# [Recorded data]
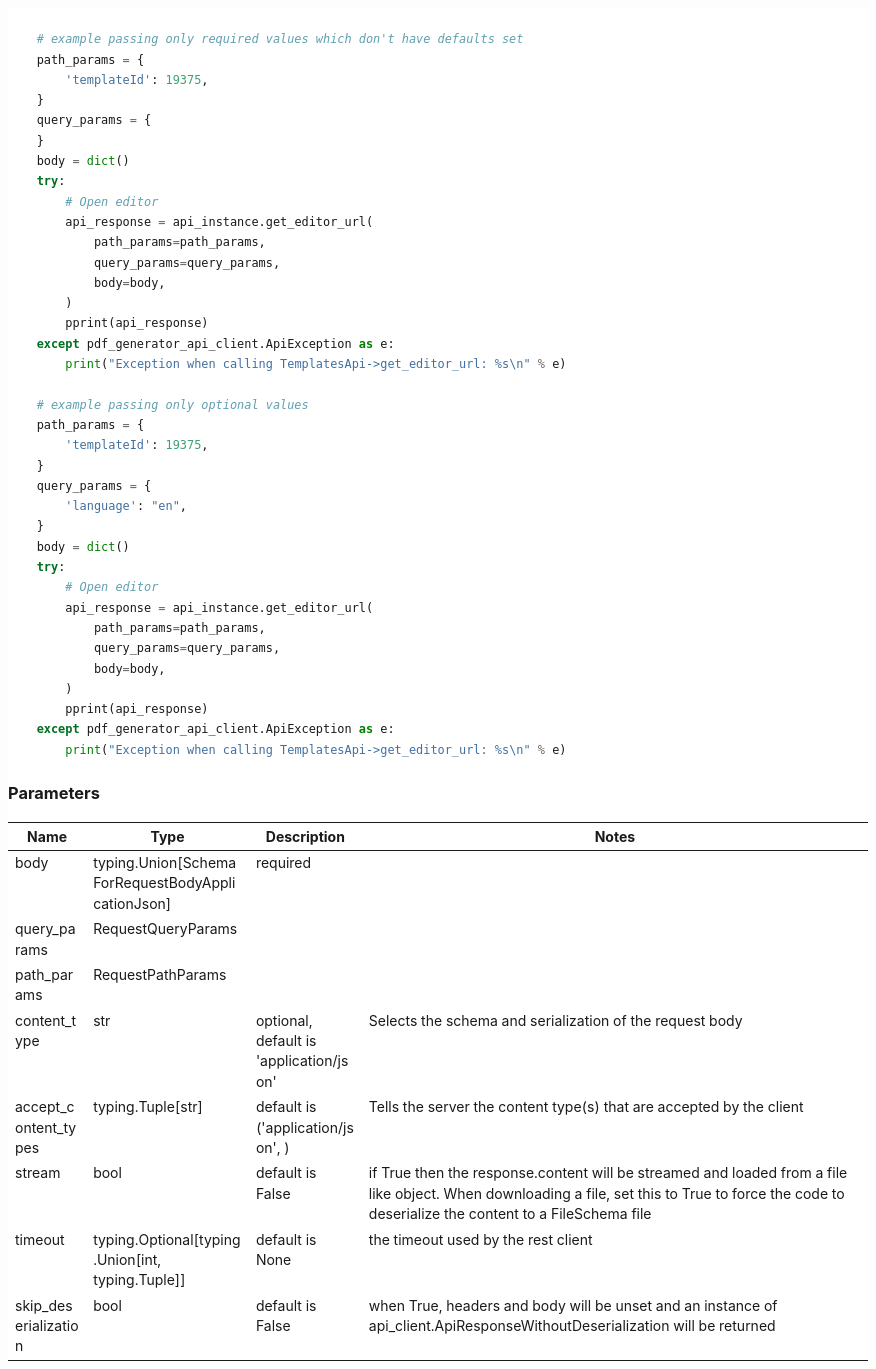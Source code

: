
 ```python

    # example passing only required values which don't have defaults set
    path_params = {
        'templateId': 19375,
    }
    query_params = {
    }
    body = dict()
    try:
        # Open editor
        api_response = api_instance.get_editor_url(
            path_params=path_params,
            query_params=query_params,
            body=body,
        )
        pprint(api_response)
    except pdf_generator_api_client.ApiException as e:
        print("Exception when calling TemplatesApi->get_editor_url: %s\n" % e)

    # example passing only optional values
    path_params = {
        'templateId': 19375,
    }
    query_params = {
        'language': "en",
    }
    body = dict()
    try:
        # Open editor
        api_response = api_instance.get_editor_url(
            path_params=path_params,
            query_params=query_params,
            body=body,
        )
        pprint(api_response)
    except pdf_generator_api_client.ApiException as e:
        print("Exception when calling TemplatesApi->get_editor_url: %s\n" % e)
```
### Parameters

Name | Type | Description  | Notes
------------- | ------------- | ------------- | -------------
body | typing.Union[SchemaForRequestBodyApplicationJson] | required |
query_params | RequestQueryParams | |
path_params | RequestPathParams | |
content_type | str | optional, default is 'application/json' | Selects the schema and serialization of the request body
accept_content_types | typing.Tuple[str] | default is ('application/json', ) | Tells the server the content type(s) that are accepted by the client
stream | bool | default is False | if True then the response.content will be streamed and loaded from a file like object. When downloading a file, set this to True to force the code to deserialize the content to a FileSchema file
timeout | typing.Optional[typing.Union[int, typing.Tuple]] | default is None | the timeout used by the rest client
skip_deserialization | bool | default is False | when True, headers and body will be unset and an instance of api_client.ApiResponseWithoutDeserialization will be returned

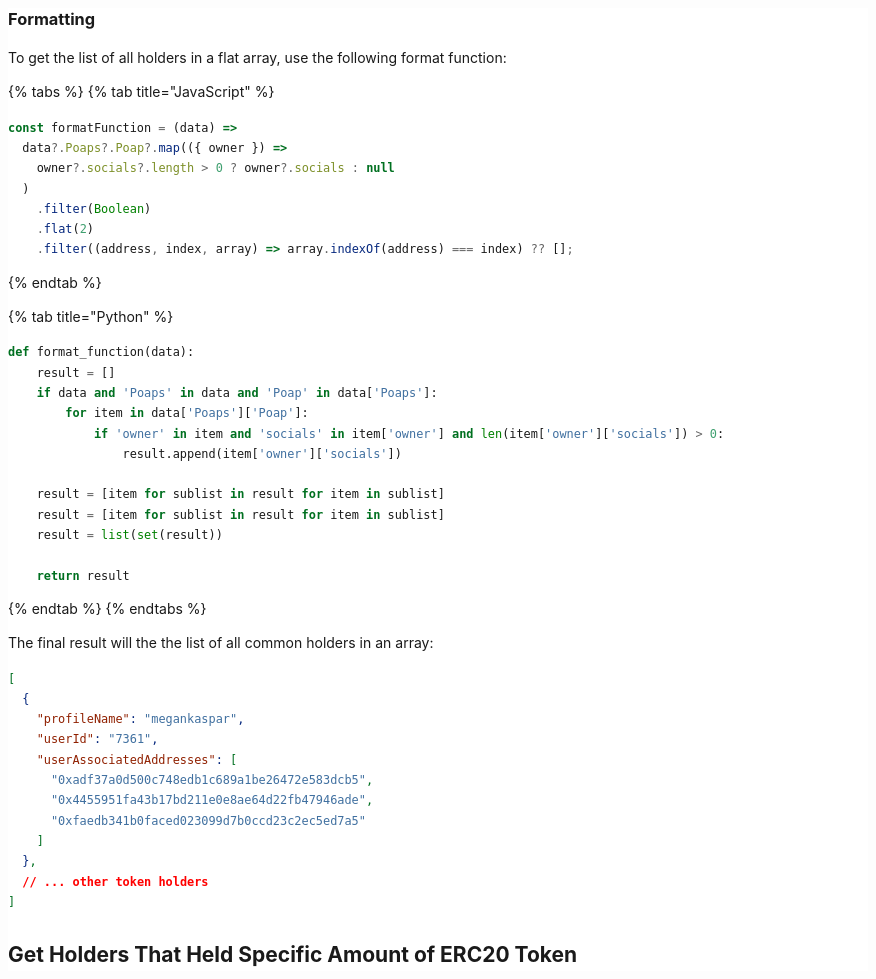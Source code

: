 ### Formatting

To get the list of all holders in a flat array, use the following format function:

{% tabs %}
{% tab title="JavaScript" %}
```javascript
const formatFunction = (data) =>
  data?.Poaps?.Poap?.map(({ owner }) =>
    owner?.socials?.length > 0 ? owner?.socials : null
  )
    .filter(Boolean)
    .flat(2)
    .filter((address, index, array) => array.indexOf(address) === index) ?? [];
```
{% endtab %}

{% tab title="Python" %}
```python
def format_function(data):
    result = []
    if data and 'Poaps' in data and 'Poap' in data['Poaps']:
        for item in data['Poaps']['Poap']:
            if 'owner' in item and 'socials' in item['owner'] and len(item['owner']['socials']) > 0:
                result.append(item['owner']['socials'])

    result = [item for sublist in result for item in sublist]
    result = [item for sublist in result for item in sublist]
    result = list(set(result)) 

    return result
```
{% endtab %}
{% endtabs %}

The final result will the the list of all common holders in an array:

```json
[
  {
    "profileName": "megankaspar",
    "userId": "7361",
    "userAssociatedAddresses": [
      "0xadf37a0d500c748edb1c689a1be26472e583dcb5",
      "0x4455951fa43b17bd211e0e8ae64d22fb47946ade",
      "0xfaedb341b0faced023099d7b0ccd23c2ec5ed7a5"
    ]
  },
  // ... other token holders
]
```

## Get Holders That Held Specific Amount of ERC20 Token
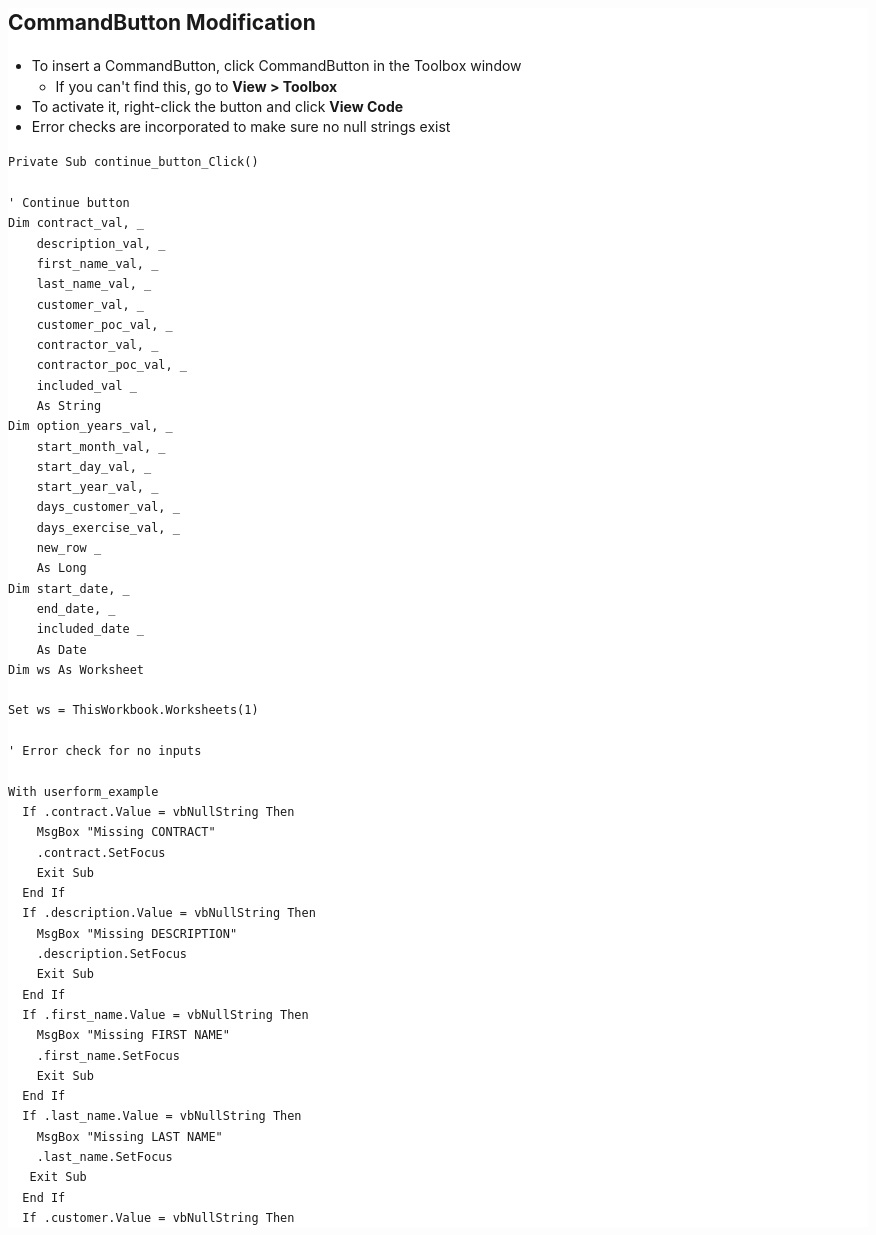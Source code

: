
 ```vbnet
```

## CommandButton Modification

- To insert a CommandButton, click CommandButton in the Toolbox window
    - If you can't find this, go to **View > Toolbox**
- To activate it, right-click the button and click **View Code**
- Error checks are incorporated to make sure no null strings exist

```vbnet
Private Sub continue_button_Click()

' Continue button
Dim contract_val, _
    description_val, _
    first_name_val, _
    last_name_val, _
    customer_val, _
    customer_poc_val, _
    contractor_val, _
    contractor_poc_val, _
    included_val _
    As String
Dim option_years_val, _
    start_month_val, _
    start_day_val, _
    start_year_val, _
    days_customer_val, _
    days_exercise_val, _
    new_row _
    As Long
Dim start_date, _
    end_date, _
    included_date _
    As Date
Dim ws As Worksheet

Set ws = ThisWorkbook.Worksheets(1)

' Error check for no inputs

With userform_example
  If .contract.Value = vbNullString Then
    MsgBox "Missing CONTRACT"
    .contract.SetFocus
    Exit Sub
  End If
  If .description.Value = vbNullString Then
    MsgBox "Missing DESCRIPTION"
    .description.SetFocus
    Exit Sub
  End If
  If .first_name.Value = vbNullString Then
    MsgBox "Missing FIRST NAME"
    .first_name.SetFocus
    Exit Sub
  End If
  If .last_name.Value = vbNullString Then
    MsgBox "Missing LAST NAME"
    .last_name.SetFocus
   Exit Sub
  End If
  If .customer.Value = vbNullString Then
```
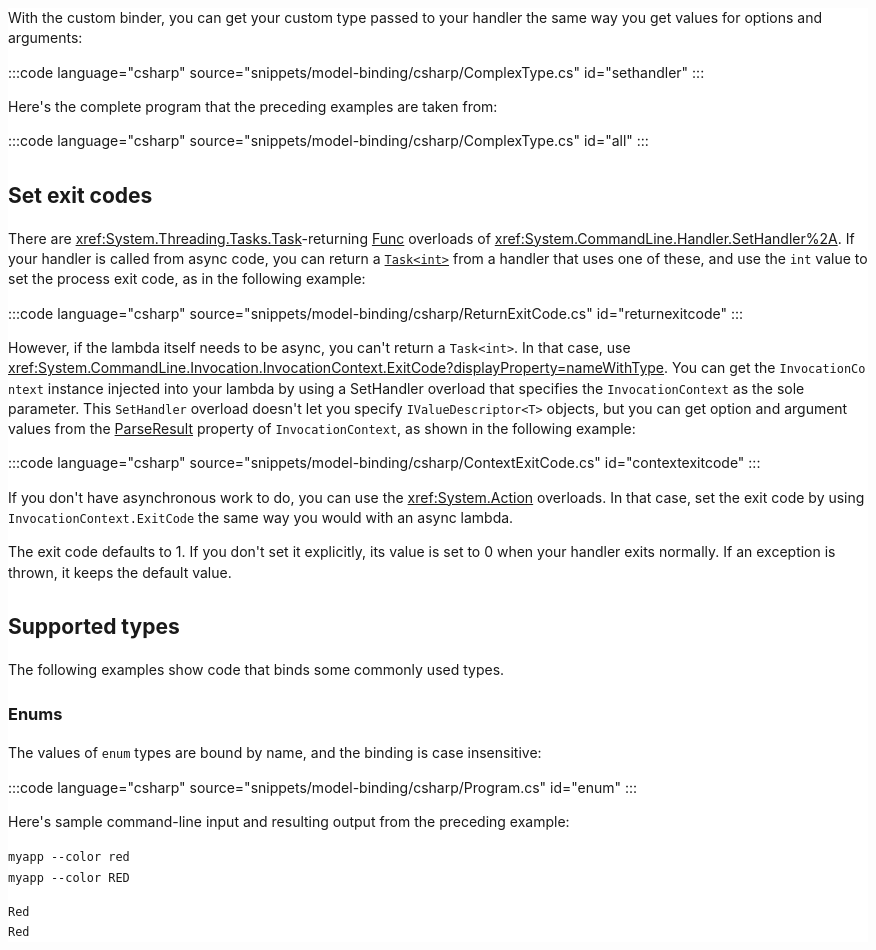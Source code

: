 With the custom binder, you can get your custom type passed to your handler the same way you get values for options and arguments:

:::code language="csharp" source="snippets/model-binding/csharp/ComplexType.cs" id="sethandler" :::

Here's the complete program that the preceding examples are taken from:

:::code language="csharp" source="snippets/model-binding/csharp/ComplexType.cs" id="all" :::

## Set exit codes

There are <xref:System.Threading.Tasks.Task>-returning [Func](xref:System.Func%601) overloads of <xref:System.CommandLine.Handler.SetHandler%2A>. If your handler is called from async code, you can return a [`Task<int>`](xref:System.Threading.Tasks.Task%601) from a handler that uses one of these, and use the `int` value to set the process exit code, as in the following example:

:::code language="csharp" source="snippets/model-binding/csharp/ReturnExitCode.cs" id="returnexitcode" :::

However, if the lambda itself needs to be async, you can't return a `Task<int>`. In that case, use <xref:System.CommandLine.Invocation.InvocationContext.ExitCode?displayProperty=nameWithType>. You can get the `InvocationContext` instance injected into your lambda by using a SetHandler overload that specifies the `InvocationContext` as the sole parameter. This `SetHandler` overload doesn't let you specify `IValueDescriptor<T>` objects, but you can get option and argument values from the [ParseResult](#parseresult) property of `InvocationContext`, as shown in the following example:

:::code language="csharp" source="snippets/model-binding/csharp/ContextExitCode.cs" id="contextexitcode" :::

If you don't have asynchronous work to do, you can use the <xref:System.Action> overloads. In that case, set the exit code by using `InvocationContext.ExitCode` the same way you would with an async lambda.

The exit code defaults to 1. If you don't set it explicitly, its value is set to 0 when your handler exits normally. If an exception is thrown, it keeps the default value.

## Supported types

The following examples show code that binds some commonly used types.

### Enums

The values of `enum` types are bound by name, and the binding is case insensitive:

:::code language="csharp" source="snippets/model-binding/csharp/Program.cs" id="enum" :::

Here's sample command-line input and resulting output from the preceding example:

```console
myapp --color red
myapp --color RED
```

```output
Red
Red
```
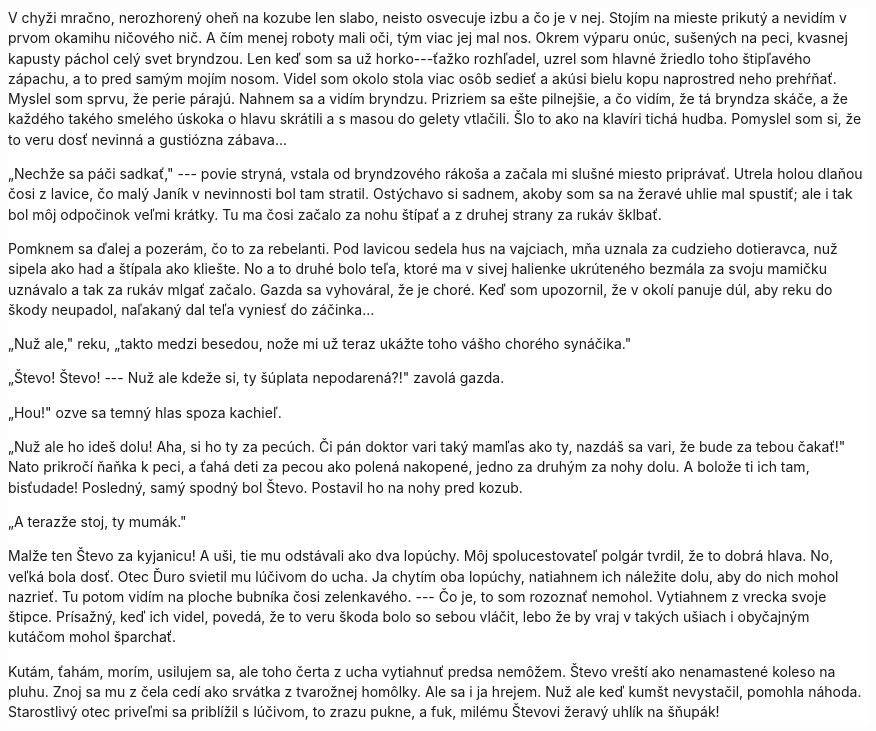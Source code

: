 V chyži mračno, nerozhorený oheň na kozube len slabo, neisto osvecuje
izbu a čo je v nej. Stojím na mieste prikutý a nevidím v prvom okamihu
ničového nič. A čím menej roboty mali oči, tým viac jej mal nos. Okrem
výparu onúc, sušených na peci, kvasnej kapusty páchol celý svet
bryndzou. Len keď som sa už horko---ťažko rozhľadel, uzrel som hlavné
žriedlo toho štipľavého zápachu, a to pred samým mojím nosom. Videl som
okolo stola viac osôb sedieť a akúsi bielu kopu naprostred neho
prehŕňať. Myslel som sprvu, že perie párajú. Nahnem sa a vidím bryndzu.
Prizriem sa ešte pilnejšie, a čo vidím, že tá bryndza skáče, a že
každého takého smelého úskoka o hlavu skrátili a s masou do gelety
vtlačili. Šlo to ako na klavíri tichá hudba. Pomyslel som si, že to veru
dosť nevinná a gustiózna zábava...

„Nechže sa páči sadkať," --- povie stryná, vstala od bryndzového rákoša
a začala mi slušné miesto priprávať. Utrela holou dlaňou čosi z lavice,
čo malý Janík v nevinnosti bol tam stratil. Ostýchavo si sadnem, akoby
som sa na žeravé uhlie mal spustiť; ale i tak bol môj odpočinok veľmi
krátky. Tu ma čosi začalo za nohu štípať a z druhej strany za rukáv
šklbať.

Pomknem sa ďalej a pozerám, čo to za rebelanti. Pod lavicou sedela hus
na vajciach, mňa uznala za cudzieho dotieravca, nuž sipela ako had a
štípala ako kliešte. No a to druhé bolo teľa, ktoré ma v sivej halienke
ukrúteného bezmála za svoju mamičku uznávalo a tak za rukáv mlgať
začalo. Gazda sa vyhováral, že je choré. Keď som upozornil, že v okolí
panuje dúl, aby reku do škody neupadol, naľakaný dal teľa vyniesť do
záčinka...

„Nuž ale," reku, „takto medzi besedou, nože mi už teraz ukážte toho
vášho chorého synáčika."

„Števo! Števo! --- Nuž ale kdeže si, ty šúplata nepodarená?!" zavolá
gazda.

„Hou!" ozve sa temný hlas spoza kachieľ.

„Nuž ale ho ideš dolu! Aha, si ho ty za pecúch. Či pán doktor vari taký
mamľas ako ty, nazdáš sa vari, že bude za tebou čakať!" Nato prikročí
ňaňka k peci, a ťahá deti za pecou ako polená nakopené, jedno za druhým
za nohy dolu. A bolože ti ich tam, bisťudade! Posledný, samý spodný bol
Števo. Postavil ho na nohy pred kozub.

„A terazže stoj, ty mumák."

Malže ten Števo za kyjanicu! A uši, tie mu odstávali ako dva lopúchy.
Môj spolucestovateľ polgár tvrdil, že to dobrá hlava. No, veľká bola
dosť. Otec Ďuro svietil mu lúčivom do ucha. Ja chytím oba lopúchy,
natiahnem ich náležite dolu, aby do nich mohol nazrieť. Tu potom vidím
na ploche bubníka čosi zelenkavého. --- Čo je, to som rozoznať nemohol.
Vytiahnem z vrecka svoje štipce. Prísažný, keď ich videl, povedá, že to
veru škoda bolo so sebou vláčit, lebo že by vraj v takých ušiach i
obyčajným kutáčom mohol šparchať.

Kutám, ťahám, morím, usilujem sa, ale toho čerta z ucha vytiahnuť predsa
nemôžem. Števo vreští ako nenamastené koleso na pluhu. Znoj sa mu z čela
cedí ako srvátka z tvarožnej homôlky. Ale sa i ja hrejem. Nuž ale keď
kumšt nevystačil, pomohla náhoda. Starostlivý otec priveľmi sa priblížil
s lúčivom, to zrazu pukne, a fuk, milému Števovi žeravý uhlík na šňupák!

# [Task objective]
Leave the pictures out and reproduce exactly the lines from the top of the listing above through the line with "timeout | typing.Optional[typing.Union[int, typing.Tuple]]".

# [Task output]
Source code

:
 ```python

    # example passing only required values which don't have defaults set
    path_params = {
        'templateId': 19375,
    }
    query_params = {
    }
    body = dict()
    try:
        # Open editor
        api_response = api_instance.get_editor_url(
            path_params=path_params,
            query_params=query_params,
            body=body,
        )
        pprint(api_response)
    except pdf_generator_api_client.ApiException as e:
        print("Exception when calling TemplatesApi->get_editor_url: %s\n" % e)

    # example passing only optional values
    path_params = {
        'templateId': 19375,
    }
    query_params = {
        'language': "en",
    }
    body = dict()
    try:
        # Open editor
        api_response = api_instance.get_editor_url(
            path_params=path_params,
            query_params=query_params,
            body=body,
        )
        pprint(api_response)
    except pdf_generator_api_client.ApiException as e:
        print("Exception when calling TemplatesApi->get_editor_url: %s\n" % e)
```
### Parameters

Name | Type | Description  | Notes
------------- | ------------- | ------------- | -------------
body | typing.Union[SchemaForRequestBodyApplicationJson] | required |
query_params | RequestQueryParams | |
path_params | RequestPathParams | |
content_type | str | optional, default is 'application/json' | Selects the schema and serialization of the request body
accept_content_types | typing.Tuple[str] | default is ('application/json', ) | Tells the server the content type(s) that are accepted by the client
stream | bool | default is False | if True then the response.content will be streamed and loaded from a file like object. When downloading a file, set this to True to force the code to deserialize the content to a FileSchema file
timeout | typing.Optional[typing.Union[int, typing.Tuple]] | default is None | the timeout used by the rest client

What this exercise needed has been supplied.